LaborPress

On January 9, 2023 the New York City council held a hearing to discuss the proposed changes to the Administrative Code 12-126 that will impact on almost three-hundred thousand retirees, Intro 0874. At this hearing, city retirees expressed their disagreement with New York City switching retirees from Senior Care to Medicare Advantage. NYC is claiming changeover is need for healthcare savings. Over 200, mostly retirees, signed up to testify in person or virtual. The city’s move to switch retirees to a privatized Medicare Advantage plan is facing fierce opposition and could become a national embarrassment for New York City. While over 100 seniors attended the hearing, thousands demonstrated outside the New York City Council complex.
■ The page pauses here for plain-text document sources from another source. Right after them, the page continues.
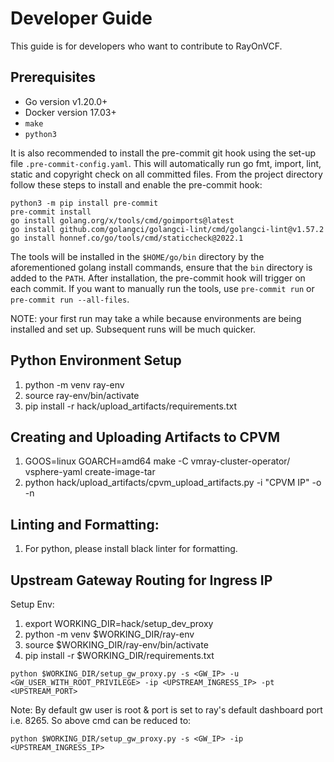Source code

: # Developer Guide

This guide is for developers who want to contribute to RayOnVCF.

## Prerequisites

- Go version v1.20.0+
- Docker version 17.03+
- `make`
- `python3`

It is also recommended to install the pre-commit git hook using the set-up file `.pre-commit-config.yaml`.
This will automatically run go fmt, import, lint, static and copyright check on all committed files.
From the project directory follow these steps to install and enable the pre-commit hook:
```
python3 -m pip install pre-commit
pre-commit install
go install golang.org/x/tools/cmd/goimports@latest
go install github.com/golangci/golangci-lint/cmd/golangci-lint@v1.57.2
go install honnef.co/go/tools/cmd/staticcheck@2022.1
```

The tools will be installed in the `$HOME/go/bin` directory by the aforementioned golang install commands, ensure that the `bin` directory is added to the `PATH`.
After installation, the pre-commit hook will trigger on each commit.
If you want to manually run the tools, use `pre-commit run` or `pre-commit run --all-files`.

NOTE: your first run may take a while because environments are being installed and set up. Subsequent runs will be much quicker.

## Python Environment Setup
1. python -m venv ray-env
2. source ray-env/bin/activate
3. pip install -r hack/upload_artifacts/requirements.txt

## Creating and Uploading Artifacts to CPVM
1. GOOS=linux GOARCH=amd64 make -C vmray-cluster-operator/ vsphere-yaml create-image-tar
2. python hack/upload_artifacts/cpvm_upload_artifacts.py -i "CPVM IP" -o -n <NAMESPACE>

## Linting and Formatting:
1. For python, please install black linter for formatting.

## Upstream Gateway Routing for Ingress IP

Setup Env:

1. export WORKING_DIR=hack/setup_dev_proxy
2. python -m venv $WORKING_DIR/ray-env
3. source $WORKING_DIR/ray-env/bin/activate
4. pip install -r $WORKING_DIR/requirements.txt

```
python $WORKING_DIR/setup_gw_proxy.py -s <GW_IP> -u <GW_USER_WITH_ROOT_PRIVILEGE> -ip <UPSTREAM_INGRESS_IP> -pt <UPSTREAM_PORT>
```

Note: By default gw user is root & port is set to ray's default dashboard port i.e. 8265. So above cmd can be reduced to:
```
python $WORKING_DIR/setup_gw_proxy.py -s <GW_IP> -ip <UPSTREAM_INGRESS_IP>
```
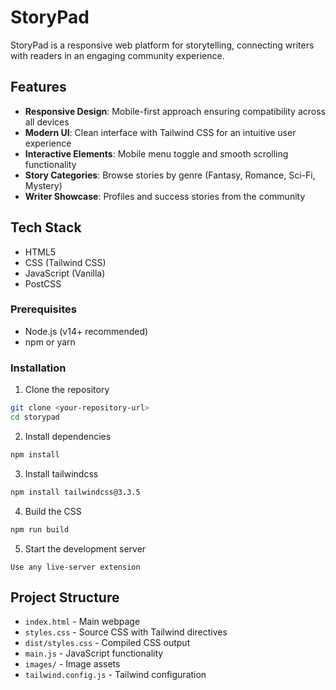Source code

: # StoryPad

StoryPad is a responsive web platform for storytelling, connecting writers with readers in an engaging community experience.

## Features

- **Responsive Design**: Mobile-first approach ensuring compatibility across all devices
- **Modern UI**: Clean interface with Tailwind CSS for an intuitive user experience
- **Interactive Elements**: Mobile menu toggle and smooth scrolling functionality
- **Story Categories**: Browse stories by genre (Fantasy, Romance, Sci-Fi, Mystery)
- **Writer Showcase**: Profiles and success stories from the community

## Tech Stack

- HTML5
- CSS (Tailwind CSS)
- JavaScript (Vanilla)
- PostCSS

### Prerequisites

- Node.js (v14+ recommended)
- npm or yarn

### Installation

1. Clone the repository
```bash
git clone <your-repository-url>
cd storypad
```

2. Install dependencies
```bash
npm install
```

3. Install tailwindcss
```bash
npm install tailwindcss@3.3.5
```

4. Build the CSS
```bash
npm run build
```

5. Start the development server
```
Use any live-server extension
```


## Project Structure

- `index.html` - Main webpage
- `styles.css` - Source CSS with Tailwind directives
- `dist/styles.css` - Compiled CSS output
- `main.js` - JavaScript functionality
- `images/` - Image assets
- `tailwind.config.js` - Tailwind configuration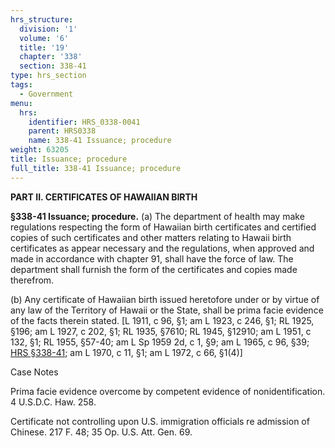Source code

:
 ```yaml
---
hrs_structure:
  division: '1'
  volume: '6'
  title: '19'
  chapter: '338'
  section: 338-41
type: hrs_section
tags:
  - Government
menu:
  hrs:
    identifier: HRS_0338-0041
    parent: HRS0338
    name: 338-41 Issuance; procedure
weight: 63205
title: Issuance; procedure
full_title: 338-41 Issuance; procedure
---
```

**PART II. CERTIFICATES OF HAWAIIAN BIRTH**

**§338-41 Issuance; procedure.** (a) The department of health may make regulations respecting the form of Hawaiian birth certificates and certified copies of such certificates and other matters relating to Hawaii birth certificates as appear necessary and the regulations, when approved and made in accordance with chapter 91, shall have the force of law. The department shall furnish the form of the certificates and copies made therefrom.

(b) Any certificate of Hawaiian birth issued heretofore under or by virtue of any law of the Territory of Hawaii or the State, shall be prima facie evidence of the facts therein stated. [L 1911, c 96, §1; am L 1923, c 246, §1; RL 1925, §196; am L 1927, c 202, §1; RL 1935, §7610; RL 1945, §12910; am L 1951, c 132, §1; RL 1955, §57-40; am L Sp 1959 2d, c 1, §9; am L 1965, c 96, §39; [HRS §338-41](/title-19/chapter-338/section-338-41/); am L 1970, c 11, §1; am L 1972, c 66, §1(4)]

Case Notes

Prima facie evidence overcome by competent evidence of nonidentification. 4 U.S.D.C. Haw. 258.

Certificate not controlling upon U.S. immigration officials re admission of Chinese. 217 F. 48; 35 Op. U.S. Att. Gen. 69.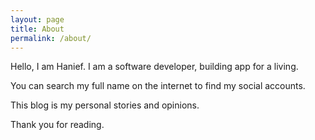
 ```yaml
---
layout: page
title: About
permalink: /about/
---
```


Hello, I am Hanief. I am a software developer, building app for a living.

You can search my full name on the internet to find my social accounts.

This blog is my personal stories and opinions.

Thank you for reading.
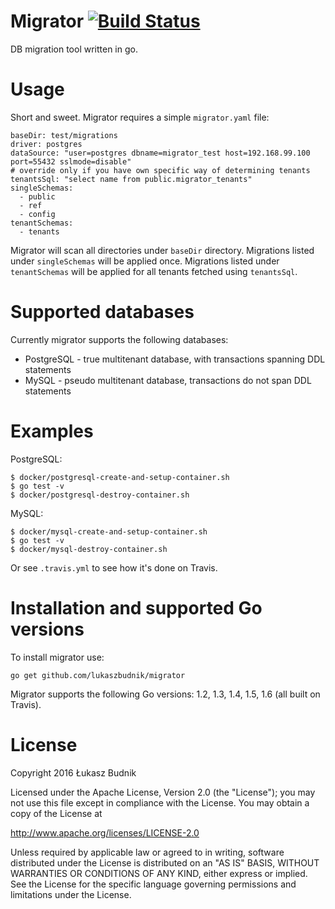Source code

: # Migrator [![Build Status](https://travis-ci.org/lukaszbudnik/migrator.svg?branch=master)](https://travis-ci.org/lukaszbudnik/migrator)

DB migration tool written in go.

# Usage

Short and sweet. Migrator requires a simple `migrator.yaml` file:

```
baseDir: test/migrations
driver: postgres
dataSource: "user=postgres dbname=migrator_test host=192.168.99.100 port=55432 sslmode=disable"
# override only if you have own specific way of determining tenants
tenantsSql: "select name from public.migrator_tenants"
singleSchemas:
  - public
  - ref
  - config
tenantSchemas:
  - tenants
```

Migrator will scan all directories under `baseDir` directory. Migrations listed under `singleSchemas` will be applied once. Migrations listed under `tenantSchemas` will be applied for all tenants fetched using `tenantsSql`.

# Supported databases

Currently migrator supports the following databases:

* PostgreSQL - true multitenant database, with transactions spanning DDL statements
* MySQL - pseudo multitenant database, transactions do not span DDL statements

# Examples

PostgreSQL:

```
$ docker/postgresql-create-and-setup-container.sh
$ go test -v
$ docker/postgresql-destroy-container.sh
```

MySQL:

```
$ docker/mysql-create-and-setup-container.sh
$ go test -v
$ docker/mysql-destroy-container.sh
```

Or see `.travis.yml` to see how it's done on Travis.

# Installation and supported Go versions

To install migrator use:

`go get github.com/lukaszbudnik/migrator`

Migrator supports the following Go versions: 1.2, 1.3, 1.4, 1.5, 1.6 (all built on Travis).

# License

Copyright 2016 Łukasz Budnik

Licensed under the Apache License, Version 2.0 (the "License"); you may not use this file except in compliance with the License. You may obtain a copy of the License at

http://www.apache.org/licenses/LICENSE-2.0

Unless required by applicable law or agreed to in writing, software distributed under the License is distributed on an "AS IS" BASIS, WITHOUT WARRANTIES OR CONDITIONS OF ANY KIND, either express or implied. See the License for the specific language governing permissions and limitations under the License.
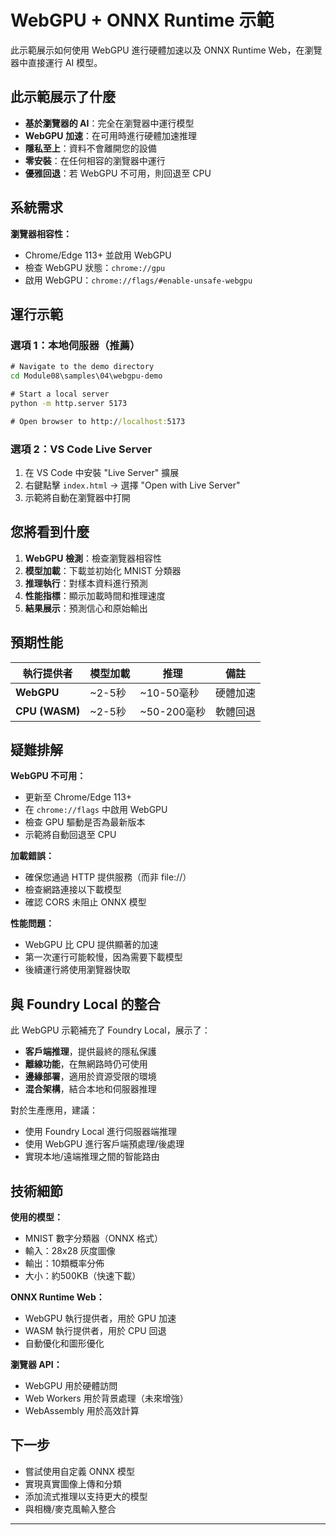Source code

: <!--
CO_OP_TRANSLATOR_METADATA:
{
  "original_hash": "7a474b8e201d5316c0095cdbc3bf0555",
  "translation_date": "2025-09-24T09:59:59+00:00",
  "source_file": "Module08/samples/04/webgpu-demo/README.md",
  "language_code": "tw"
}
-->
# WebGPU + ONNX Runtime 示範

此示範展示如何使用 WebGPU 進行硬體加速以及 ONNX Runtime Web，在瀏覽器中直接運行 AI 模型。

## 此示範展示了什麼

- **基於瀏覽器的 AI**：完全在瀏覽器中運行模型  
- **WebGPU 加速**：在可用時進行硬體加速推理  
- **隱私至上**：資料不會離開您的設備  
- **零安裝**：在任何相容的瀏覽器中運行  
- **優雅回退**：若 WebGPU 不可用，則回退至 CPU  

## 系統需求

**瀏覽器相容性：**  
- Chrome/Edge 113+ 並啟用 WebGPU  
- 檢查 WebGPU 狀態：`chrome://gpu`  
- 啟用 WebGPU：`chrome://flags/#enable-unsafe-webgpu`  

## 運行示範

### 選項 1：本地伺服器（推薦）

```cmd
# Navigate to the demo directory
cd Module08\samples\04\webgpu-demo

# Start a local server
python -m http.server 5173

# Open browser to http://localhost:5173
```

### 選項 2：VS Code Live Server

1. 在 VS Code 中安裝 "Live Server" 擴展  
2. 右鍵點擊 `index.html` → 選擇 "Open with Live Server"  
3. 示範將自動在瀏覽器中打開  

## 您將看到什麼

1. **WebGPU 檢測**：檢查瀏覽器相容性  
2. **模型加載**：下載並初始化 MNIST 分類器  
3. **推理執行**：對樣本資料進行預測  
4. **性能指標**：顯示加載時間和推理速度  
5. **結果展示**：預測信心和原始輸出  

## 預期性能

| 執行提供者       | 模型加載 | 推理       | 備註               |
|-------------------|----------|------------|--------------------|
| **WebGPU**       | ~2-5秒   | ~10-50毫秒 | 硬體加速           |
| **CPU (WASM)**   | ~2-5秒   | ~50-200毫秒 | 軟體回退           |

## 疑難排解

**WebGPU 不可用：**  
- 更新至 Chrome/Edge 113+  
- 在 `chrome://flags` 中啟用 WebGPU  
- 檢查 GPU 驅動是否為最新版本  
- 示範將自動回退至 CPU  

**加載錯誤：**  
- 確保您通過 HTTP 提供服務（而非 file://）  
- 檢查網路連接以下載模型  
- 確認 CORS 未阻止 ONNX 模型  

**性能問題：**  
- WebGPU 比 CPU 提供顯著的加速  
- 第一次運行可能較慢，因為需要下載模型  
- 後續運行將使用瀏覽器快取  

## 與 Foundry Local 的整合

此 WebGPU 示範補充了 Foundry Local，展示了：  

- **客戶端推理**，提供最終的隱私保護  
- **離線功能**，在無網路時仍可使用  
- **邊緣部署**，適用於資源受限的環境  
- **混合架構**，結合本地和伺服器推理  

對於生產應用，建議：  
- 使用 Foundry Local 進行伺服器端推理  
- 使用 WebGPU 進行客戶端預處理/後處理  
- 實現本地/遠端推理之間的智能路由  

## 技術細節

**使用的模型：**  
- MNIST 數字分類器（ONNX 格式）  
- 輸入：28x28 灰度圖像  
- 輸出：10類概率分佈  
- 大小：約500KB（快速下載）  

**ONNX Runtime Web：**  
- WebGPU 執行提供者，用於 GPU 加速  
- WASM 執行提供者，用於 CPU 回退  
- 自動優化和圖形優化  

**瀏覽器 API：**  
- WebGPU 用於硬體訪問  
- Web Workers 用於背景處理（未來增強）  
- WebAssembly 用於高效計算  

## 下一步

- 嘗試使用自定義 ONNX 模型  
- 實現真實圖像上傳和分類  
- 添加流式推理以支持更大的模型  
- 與相機/麥克風輸入整合  

---

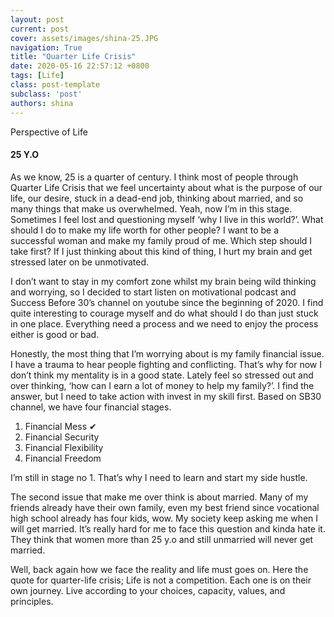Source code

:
 ```yaml
---
layout: post
current: post
cover: assets/images/shina-25.JPG
navigation: True
title: "Quarter Life Crisis"
date: 2020-05-16 22:57:12 +0800
tags: [Life]
class: post-template
subclass: 'post'
authors: shina
---
```


Perspective of Life

#### 25 Y.O

As we know, 25 is a quarter of century. I think most of people through Quarter Life Crisis that we feel uncertainty about what is the purpose of our life, our desire, stuck in a dead-end job, thinking about married, and so many things that make us overwhelmed. Yeah, now I’m in this stage. Sometimes I feel lost and questioning myself ‘why I live in this world?’. What should I do to make my life worth for other people? I want to be a successful woman and make my family proud of me. Which step should I take first? If I just thinking about this kind of thing, I hurt my brain and get stressed later on be unmotivated.  

I don’t want to stay in my comfort zone whilst my brain being wild thinking and worrying, so I decided to start listen on motivational podcast and Success Before 30’s channel on youtube since the beginning of 2020. I find quite interesting to courage myself and do what should I do than just stuck in one place. Everything need a process and we need to enjoy the process either is good or bad.

Honestly, the most thing that I’m worrying about is my family financial issue. I have a trauma to hear people fighting and conflicting. That’s why for now I don’t think my mentality is in a good state. Lately feel so stressed out and over thinking, ‘how can I earn a lot of money to help my family?’. I find the answer, but I need to take action with invest in my skill first. Based on SB30 channel, we have four financial stages.

1.	Financial Mess ✔
2.	Financial Security
3.	Financial Flexibility
4.	Financial Freedom

I’m still in stage no 1. That’s why I need to learn and start my side hustle.

The second issue that make me over think is about married. Many of my friends already have their own family, even my best friend since vocational high school already has four kids, wow. My society keep asking me when I will get married. It’s really hard for me to face this question and kinda hate it. They think that women more than 25 y.o and still unmarried will never get married. 

Well, back again how we face the reality and life must goes on. Here the quote for quarter-life crisis; Life is not a competition. Each one is on their own journey. Live according to your choices, capacity, values, and principles. 
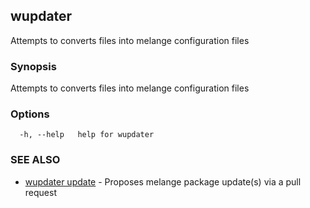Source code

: ## wupdater

Attempts to converts files into melange configuration files

### Synopsis

Attempts to converts files into melange configuration files

### Options

```
  -h, --help   help for wupdater
```

### SEE ALSO

* [wupdater update](wupdater_update.md)	 - Proposes melange package update(s) via a pull request

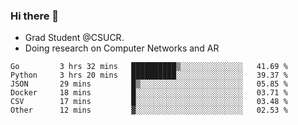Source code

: ### Hi there 👋
- Grad Student @CSUCR. 
- Doing research on Computer Networks and AR
<!--START_SECTION:waka-->

```text
Go         3 hrs 32 mins   ██████████▒░░░░░░░░░░░░░░   41.69 %
Python     3 hrs 20 mins   ██████████░░░░░░░░░░░░░░░   39.37 %
JSON       29 mins         █▒░░░░░░░░░░░░░░░░░░░░░░░   05.85 %
Docker     18 mins         █░░░░░░░░░░░░░░░░░░░░░░░░   03.71 %
CSV        17 mins         █░░░░░░░░░░░░░░░░░░░░░░░░   03.48 %
Other      12 mins         ▓░░░░░░░░░░░░░░░░░░░░░░░░   02.53 %
```

<!--END_SECTION:waka-->
<!--
**jluo117/jluo117** is a ✨ _special_ ✨ repository because its `README.md` (this file) appears on your GitHub profile.

Here are some ideas to get you started:

- 🔭 I’m currently working on ...
- 🌱 I’m currently learning ...
- 👯 I’m looking to collaborate on ...
- 🤔 I’m looking for help with ...
- 💬 Ask me about ...
- 📫 How to reach me: ...
- 😄 Pronouns: ...
- ⚡ Fun fact: ...
-->
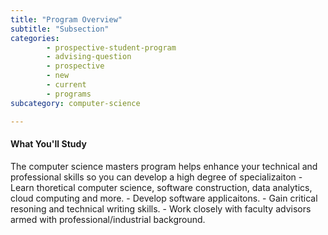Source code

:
 ```yaml
---
title: "Program Overview"
subtitle: "Subsection"
categories: 
        - prospective-student-program
        - advising-question
        - prospective
        - new
        - current
        - programs
subcategory: computer-science

---
```

<h4> What You'll Study </h4>
The computer science masters program helps enhance your technical and professional skills so you can develop a high degree of specializaiton 
- Learn thoretical computer science, software construction, data analytics, cloud computing and more.
- Develop software applicaitons. 
- Gain critical resoning and technical writing skills.
- Work closely with faculty advisors armed with professional/industrial background. 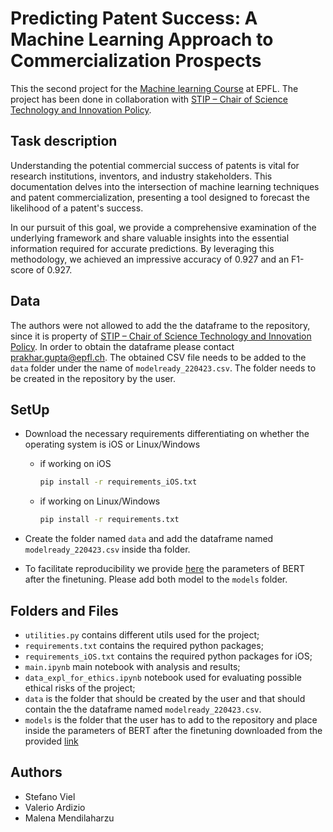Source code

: #  Predicting Patent Success: A Machine Learning Approach to Commercialization Prospects

This the second project for the [Machine learning Course](https://www.epfl.ch/labs/mlo/machine-learning-cs-433/) at EPFL. The project has been done in collaboration with [STIP – Chair of Science Technology and Innovation Policy](https://www.epfl.ch/labs/stip/). 

##  Task description
Understanding the potential commercial success of patents is vital for research institutions, inventors, and industry stakeholders. This documentation delves into the intersection of machine learning techniques and patent commercialization, presenting a tool designed to forecast the likelihood of a patent's success.

In our pursuit of this goal, we provide a comprehensive examination of the underlying framework and share valuable insights into the essential information required for accurate predictions. By leveraging this methodology, we achieved an impressive accuracy of 0.927 and an F1-score of 0.927.

## Data

The authors were not allowed to add the the dataframe to the repository, since it is property of [STIP – Chair of Science Technology and Innovation Policy](https://www.epfl.ch/labs/stip/). In order to obtain the dataframe please contact prakhar.gupta@epfl.ch.
The obtained CSV file needs to be added to the `data` folder under the name of `modelready_220423.csv`. The folder needs to be created in the repository by the user. 

## SetUp

- Download the necessary requirements differentiating on whether the operating system is iOS or Linux/Windows
    - if working on iOS
        ```bash 
        pip install -r requirements_iOS.txt 
        ```
    - if working on Linux/Windows
        ```bash 
        pip install -r requirements.txt 
        ```

- Create the folder named `data` and add the dataframe named `modelready_220423.csv` inside tha folder. 

- To facilitate reproducibility we provide [here](https://drive.google.com/drive/folders/1EkwTVS9IfSViPfPVWtvFV_oOuI9_NL7u?usp=sharing) the parameters of BERT after the finetuning. Please add both model to the `models` folder. 

## Folders and Files

- `utilities.py` contains different utils used for the project;
- `requirements.txt` contains the required python packages;
- `requirements_iOS.txt` contains the required python packages for iOS;
- `main.ipynb` main notebook with analysis and results;
- `data_expl_for_ethics.ipynb` notebook used for evaluating possible ethical risks of the project;
- `data` is the folder that should be created by the user and that should contain the the dataframe named `modelready_220423.csv`.
- `models` is the folder that the user has to add to the repository and place inside the parameters of BERT after the finetuning downloaded from the provided [link](https://drive.google.com/drive/folders/1EkwTVS9IfSViPfPVWtvFV_oOuI9_NL7u?usp=sharing)

## Authors

- Stefano Viel
- Valerio Ardizio
- Malena Mendilaharzu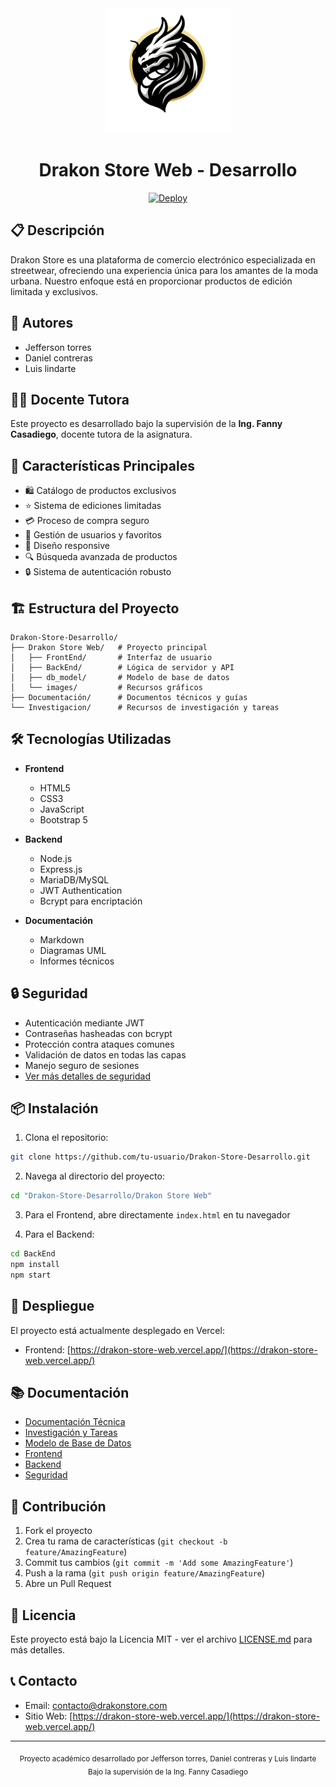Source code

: <div align="center">
  <img src="Drakon Store Web/images/Logo.png" alt="Logo Drakon Store" width="200"/>
  
  # Drakon Store Web - Desarrollo
  
  [![Deploy](https://img.shields.io/badge/Ver%20Sitio-Drakon%20Store-blue?style=for-the-badge)](https://drakon-store-web.vercel.app/)
</div>

## 📋 Descripción
Drakon Store es una plataforma de comercio electrónico especializada en streetwear, ofreciendo una experiencia única para los amantes de la moda urbana. Nuestro enfoque está en proporcionar productos de edición limitada y exclusivos.

## 👥 Autores
- Jefferson torres
- Daniel contreras
- Luis lindarte

## 👨‍🏫 Docente Tutora
Este proyecto es desarrollado bajo la supervisión de la **Ing. Fanny Casadiego**, docente tutora de la asignatura.

## 🚀 Características Principales
- 🛍️ Catálogo de productos exclusivos
- ⭐ Sistema de ediciones limitadas
- 💳 Proceso de compra seguro
- 👤 Gestión de usuarios y favoritos
- 📱 Diseño responsive
- 🔍 Búsqueda avanzada de productos
- 🔒 Sistema de autenticación robusto

## 🏗️ Estructura del Proyecto
```
Drakon-Store-Desarrollo/
├── Drakon Store Web/   # Proyecto principal
│   ├── FrontEnd/       # Interfaz de usuario
│   ├── BackEnd/        # Lógica de servidor y API
│   ├── db_model/       # Modelo de base de datos
│   └── images/         # Recursos gráficos
├── Documentación/      # Documentos técnicos y guías
└── Investigacion/      # Recursos de investigación y tareas
```

## 🛠️ Tecnologías Utilizadas
- **Frontend**
  - HTML5
  - CSS3
  - JavaScript
  - Bootstrap 5

- **Backend**
  - Node.js
  - Express.js
  - MariaDB/MySQL
  - JWT Authentication
  - Bcrypt para encriptación

- **Documentación**
  - Markdown
  - Diagramas UML
  - Informes técnicos

## 🔒 Seguridad
- Autenticación mediante JWT
- Contraseñas hasheadas con bcrypt
- Protección contra ataques comunes
- Validación de datos en todas las capas
- Manejo seguro de sesiones
- [Ver más detalles de seguridad](./Documentación/seguridad.md)

## 📦 Instalación

1. Clona el repositorio:
```bash
git clone https://github.com/tu-usuario/Drakon-Store-Desarrollo.git
```

2. Navega al directorio del proyecto:
```bash
cd "Drakon-Store-Desarrollo/Drakon Store Web"
```

3. Para el Frontend, abre directamente `index.html` en tu navegador

4. Para el Backend:
```bash
cd BackEnd
npm install
npm start
```

## 🚀 Despliegue
El proyecto está actualmente desplegado en Vercel:
- Frontend: [https://drakon-store-web.vercel.app/](https://drakon-store-web.vercel.app/)

## 📚 Documentación
- [Documentación Técnica](./Documentación/)
- [Investigación y Tareas](./Investigacion/)
- [Modelo de Base de Datos](./Drakon%20Store%20Web/db_model/)
- [Frontend](./Drakon%20Store%20Web/FrontEnd/)
- [Backend](./Drakon%20Store%20Web/BackEnd/)
- [Seguridad](./Documentación/seguridad.md)

## 🤝 Contribución
1. Fork el proyecto
2. Crea tu rama de características (`git checkout -b feature/AmazingFeature`)
3. Commit tus cambios (`git commit -m 'Add some AmazingFeature'`)
4. Push a la rama (`git push origin feature/AmazingFeature`)
5. Abre un Pull Request

## 📝 Licencia
Este proyecto está bajo la Licencia MIT - ver el archivo [LICENSE.md](LICENSE.md) para más detalles.

## 📞 Contacto
- Email: contacto@drakonstore.com
- Sitio Web: [https://drakon-store-web.vercel.app/](https://drakon-store-web.vercel.app/)

---
<div align="center">
  <sub>Proyecto académico desarrollado por Jefferson torres, Daniel contreras y Luis lindarte</sub>
  <br/>
  <sub>Bajo la supervisión de la Ing. Fanny Casadiego</sub>
</div>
The City Council is considering elimination of Administrative Code 12-126. This would allow those retirees that could afford the $191 a month charge, to opt out of Medicare Advantage and keep their current Senior Care insurance. Throughout the years, healthcare has been included in union negotiations for both active and retired New York City employees. City retirees that enrolled in Medicare receive EmblemHealth Senior Care as a supplemental coverage. With the City’s Joint Health Insurance Premium Stabilization Fund becoming depleted, NYC and municipal unions looked at possibilities to reduce healthcare costs. The planned switch from retirees’ current Medicare plans to privatized Medicare Advantage was agreed in 2018 by the Municipal Labor Committee in negotiations with former Mayor Bill de Blasio in an effort reduce healthcare costs. These plans offer lower premiums by controlling approval for operations, having limited doctor networks, and charging fees. The city estimated a savings of $600 million dollars by moving retirees to Medical Advantage and requiring seniors to pay $191 a person to continue on Senior Care. It’s certainly easier to impose healthcare changes and costs on retirees that do not vote for labor leadership than active members.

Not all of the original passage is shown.